▶ TASK DATA
::::::

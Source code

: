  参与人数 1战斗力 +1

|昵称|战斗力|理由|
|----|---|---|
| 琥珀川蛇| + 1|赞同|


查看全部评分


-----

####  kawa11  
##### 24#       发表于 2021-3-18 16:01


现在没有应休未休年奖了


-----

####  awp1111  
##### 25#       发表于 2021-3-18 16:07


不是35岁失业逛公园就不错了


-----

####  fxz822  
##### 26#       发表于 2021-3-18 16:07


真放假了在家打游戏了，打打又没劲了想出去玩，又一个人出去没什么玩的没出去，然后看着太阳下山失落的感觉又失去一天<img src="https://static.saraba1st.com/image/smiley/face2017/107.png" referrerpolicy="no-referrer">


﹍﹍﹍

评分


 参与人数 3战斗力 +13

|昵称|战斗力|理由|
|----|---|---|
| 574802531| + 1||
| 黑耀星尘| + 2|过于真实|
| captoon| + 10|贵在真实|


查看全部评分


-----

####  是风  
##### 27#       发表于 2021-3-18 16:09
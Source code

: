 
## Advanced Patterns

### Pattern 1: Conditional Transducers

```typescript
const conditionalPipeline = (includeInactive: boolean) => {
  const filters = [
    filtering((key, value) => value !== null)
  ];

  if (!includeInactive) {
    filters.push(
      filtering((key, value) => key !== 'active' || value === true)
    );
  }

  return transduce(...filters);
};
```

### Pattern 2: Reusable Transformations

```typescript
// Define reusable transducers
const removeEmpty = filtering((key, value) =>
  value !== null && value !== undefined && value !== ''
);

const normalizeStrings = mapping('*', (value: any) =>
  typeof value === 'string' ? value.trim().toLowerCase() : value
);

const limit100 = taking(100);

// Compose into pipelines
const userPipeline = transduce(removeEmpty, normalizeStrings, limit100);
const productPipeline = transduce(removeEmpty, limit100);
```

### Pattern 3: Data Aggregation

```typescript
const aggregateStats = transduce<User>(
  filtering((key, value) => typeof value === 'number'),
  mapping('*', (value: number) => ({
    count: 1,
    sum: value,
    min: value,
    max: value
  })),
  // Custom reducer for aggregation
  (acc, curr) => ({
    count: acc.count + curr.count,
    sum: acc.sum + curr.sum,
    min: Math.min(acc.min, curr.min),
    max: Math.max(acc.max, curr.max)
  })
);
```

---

::::::

Output the material again, line for line.

▶ WRITTEN ANSWER
Source code

:  参与人数 1战斗力 +1

|昵称|战斗力|理由|
|----|---|---|
| 琥珀川蛇| + 1|赞同|


查看全部评分


-----

####  kawa11  
##### 24#       发表于 2021-3-18 16:01


现在没有应休未休年奖了


-----

####  awp1111  
##### 25#       发表于 2021-3-18 16:07


不是35岁失业逛公园就不错了


-----

####  fxz822  
##### 26#       发表于 2021-3-18 16:07


真放假了在家打游戏了，打打又没劲了想出去玩，又一个人出去没什么玩的没出去，然后看着太阳下山失落的感觉又失去一天<img src="https://static.saraba1st.com/image/smiley/face2017/107.png" referrerpolicy="no-referrer">


﹍﹍﹍

评分


 参与人数 3战斗力 +13

|昵称|战斗力|理由|
|----|---|---|
| 574802531| + 1||
| 黑耀星尘| + 2|过于真实|
| captoon| + 10|贵在真实|


查看全部评分


-----

####  是风  
##### 27#       发表于 2021-3-18 16:09
Source code

: 
## Advanced Patterns

### Pattern 1: Conditional Transducers

```typescript
const conditionalPipeline = (includeInactive: boolean) => {
  const filters = [
    filtering((key, value) => value !== null)
  ];

  if (!includeInactive) {
    filters.push(
      filtering((key, value) => key !== 'active' || value === true)
    );
  }

  return transduce(...filters);
};
```

### Pattern 2: Reusable Transformations

```typescript
// Define reusable transducers
const removeEmpty = filtering((key, value) =>
  value !== null && value !== undefined && value !== ''
);

const normalizeStrings = mapping('*', (value: any) =>
  typeof value === 'string' ? value.trim().toLowerCase() : value
);

const limit100 = taking(100);

// Compose into pipelines
const userPipeline = transduce(removeEmpty, normalizeStrings, limit100);
const productPipeline = transduce(removeEmpty, limit100);
```

### Pattern 3: Data Aggregation

```typescript
const aggregateStats = transduce<User>(
  filtering((key, value) => typeof value === 'number'),
  mapping('*', (value: number) => ({
    count: 1,
    sum: value,
    min: value,
    max: value
  })),
  // Custom reducer for aggregation
  (acc, curr) => ({
    count: acc.count + curr.count,
    sum: acc.sum + curr.sum,
    min: Math.min(acc.min, curr.min),
    max: Math.max(acc.max, curr.max)
  })
);
```

---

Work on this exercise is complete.